Portanto, quem deve suportar o risco da perda da coisa.
Os factos alegados permitem afirmar que a “perda” do gozo do local arrendado não pode ser imputável à ré trespassante, daí que o risco corre pelo adquirente (artigo 796º/1 do CC).
Mas, a entender-se a venda sujeita a condição suspensiva, esse risco recaía (ou podia recair) sobre o alienante (que continua a deter o domínio da coisa) – nº 3 (ine fine) daquele artigo.
O pagamento do preço não pode ser visto como condição (acontecimento futuro e incerto – artigo 270º do CC), cláusula acessória, elemento acidental do negócio, exterior aos elementos constitutivos do negócio e aos seus efeitos típicos. O preço é elemento essencial do negócio e o seu pagamento é uma obrigação e não uma condição (um ónus para se obter algo)[6]. O pagamento não significa a verificação de condição alguma a que as partes subordinaram a produção de determinado efeito do negócio, mas antes o cumprimento da obrigação principal do comprador.
Como ensina Luís Menezes Leitão[7] a solução de que é o “vendedor, na venda com reserva de propriedade, suporta o risco pela perda ou deterioração da coisa, mesmo após a entrega ao comprador é claramente inaceitável, uma vez que a partir da entrega, o comprador fica já integralmente investido nos poderes de uso e fruição da coisa, servindo a manutenção da propriedade no vendedor apenas para assegurar a recuperação do bem, em caso de não pagamento do preço”, diríamos antes, em caso de resolução do contrato por falta de pagamento do preço.
O risco deve correr por conta de quem beneficia do direito e, não há dúvida de que, a partir da entrega do bem ao comprador é este que beneficia do direito (que, como já se referiu, passa a deter o ‘conjunto de poderes de gozo e de disposição que correspondem ao conteúdo do direito de propriedade, cabendo à propriedade reservada do alienante a titularidade abstracta desse direito”). Daí que o risco da perda da coisa, a partir da entrega, corre por conta do comprador, não ficando desonerado do pagamento do preço. Nesta situação, o alienante também corre um risco, pois que perdendo-se a coisa, perde a garantia
Ainda, neste entendimento, se a perda do gozo do locado implicasse a perda do estabelecimento, a pretensão do autor (de desoneração do pagamento do preço) não procederia, como não procede o recurso.

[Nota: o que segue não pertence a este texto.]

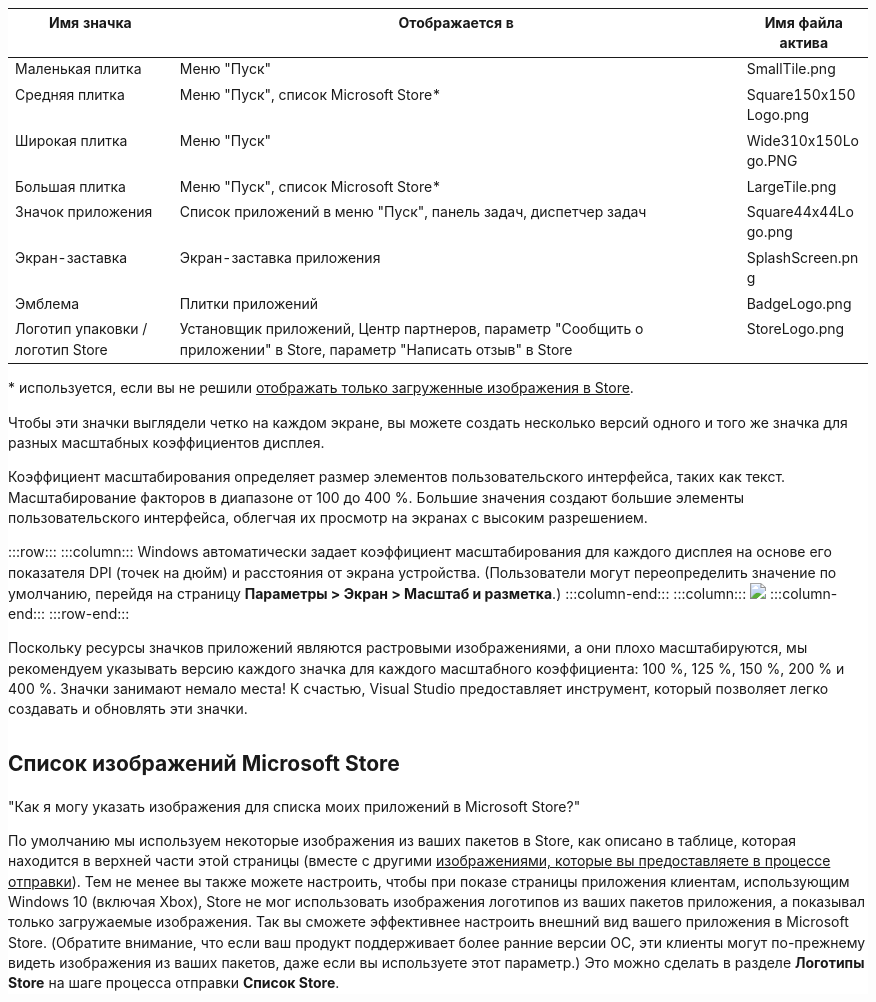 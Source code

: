 | Имя значка | Отображается в | Имя файла актива |
| ---      | ---        | --- |
| Маленькая плитка | Меню "Пуск" |  SmallTile.png  |
| Средняя плитка |Меню "Пуск", список Microsoft Store\*  |  Square150x150Logo.png |
| Широкая плитка  | Меню "Пуск"   | Wide310x150Logo.PNG |
| Большая плитка   | Меню "Пуск", список Microsoft Store\* |  LargeTile.png  |
| Значок приложения | Список приложений в меню "Пуск", панель задач, диспетчер задач | Square44x44Logo.png |
| Экран-заставка | Экран-заставка приложения | SplashScreen.png  |
| Эмблема | Плитки приложений | BadgeLogo.png  |
| Логотип упаковки / логотип Store | Установщик приложений, Центр партнеров, параметр "Сообщить о приложении" в Store, параметр "Написать отзыв" в Store | StoreLogo.png  |

\* используется, если вы не решили [отображать только загруженные изображения в Store](/windows/uwp/publish/app-screenshots-and-images#display-only-uploaded-logo-images-in-the-store). 

Чтобы эти значки выглядели четко на каждом экране, вы можете создать несколько версий одного и того же значка для разных масштабных коэффициентов дисплея. 

Коэффициент масштабирования определяет размер элементов пользовательского интерфейса, таких как текст. Масштабирование факторов в диапазоне от 100 до 400 %. Большие значения создают большие элементы пользовательского интерфейса, облегчая их просмотр на экранах с высоким разрешением. 

:::row:::
   :::column:::
      Windows автоматически задает коэффициент масштабирования для каждого дисплея на основе его показателя DPI (точек на дюйм) и расстояния от экрана устройства. 
      (Пользователи могут переопределить значение по умолчанию, перейдя на  страницу **Параметры &gt; Экран &gt; Масштаб и разметка**.)
   :::column-end:::
   :::column:::
      ![](images/icons/display-settings-screen.png)
   :::column-end:::
:::row-end:::  


Поскольку ресурсы значков приложений являются растровыми изображениями, а они плохо масштабируются, мы рекомендуем указывать версию каждого значка для каждого масштабного коэффициента: 100 %, 125 %, 150 %, 200 % и 400 %. Значки занимают немало места! К счастью, Visual Studio предоставляет инструмент, который позволяет легко создавать и обновлять эти значки. 

## <a name="microsoft-store-listing-image"></a>Список изображений Microsoft Store

"Как я могу указать изображения для списка моих приложений в Microsoft Store?"

По умолчанию мы используем некоторые изображения из ваших пакетов в Store, как описано в таблице, которая находится в верхней части этой страницы (вместе с другими [изображениями, которые вы предоставляете в процессе отправки](https://docs.microsoft.com/windows/uwp/publish/app-screenshots-and-images)). Тем не менее вы также можете настроить, чтобы при показе страницы приложения клиентам, использующим Windows 10 (включая Xbox), Store не мог использовать изображения логотипов из ваших пакетов приложения, а показывал только загружаемые изображения. Так вы сможете эффективнее настроить внешний вид вашего приложения в Microsoft Store. (Обратите внимание, что если ваш продукт поддерживает более ранние версии ОС, эти клиенты могут по-прежнему видеть изображения из ваших пакетов, даже если вы используете этот параметр.) Это можно сделать в разделе **Логотипы Store** на шаге процесса отправки **Список Store**.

Conclui-se – trespassado um estabelecimento comercial, com entrega efectiva do mesmo ao trespassário, o trespassante cumpre a sua obrigação de entrega, passando o risco da perda da “coisa” a correr pelo adquirente.
- se no trespasse não vai incluída a cedência da posição contratual de arrendatário que o trespassante detinha, a denúncia do arrendamento celebrado pelo trespassário, por vontade do senhorio, não importa impossibilidade superveniente da prestação do trespassante, que já havia entregue o estabelecimento ao trespassário, apesar da reserva de propriedade.
6) - Pelo exposto, acorda-se neste tribunal da Relação do Porto em julgar a apelação improcedente e confirmar a decisão recorrida.
Custas pelo apelante.
Porto, 25 de Junho de 2009
José Manuel Carvalho Ferraz
Nuno Ângelo Raínho Ataíde das Neves
António do Amaral Ferreira
________________
[1] Entre parênteses o respectivo artigo da petição.
[2] Quer dizer “2008.12.31”, como consta do documento que cita (doc. 04 junto com a petição).
[3] Não se detecta justificado motivo para suprimir etapas do processo, legalmente previstas.
[4] Ver Ferrer Correia, em “Lições de Direito Comercial”, Lex, 134.
[5] Ver Luís Lima Pinheiro, em “A Cláusula de Reserva de Propriedade”, 115.
[6] Ver Luís Menezes Leitão, em “Direito das Obrigações”, I, 4ª Ed., 189; Ana Maria Peralta, em “A Posição Jurídica do Comprador na Compra e Venda com Reserva de Propriedade”, 140/148I, e Gabriela Figueiredo Dias, “Reserva de Propriedade”, em Comemorações dos 35 Anos do Código Civil, III, Direito das Obrigações, 426/428. [7] Em ob. cit., 189/190 e em “Garantia das Obrigações”, 2ª ed., 263; ver Luís Lima Pinheiro, ob. cit., 47 e 53.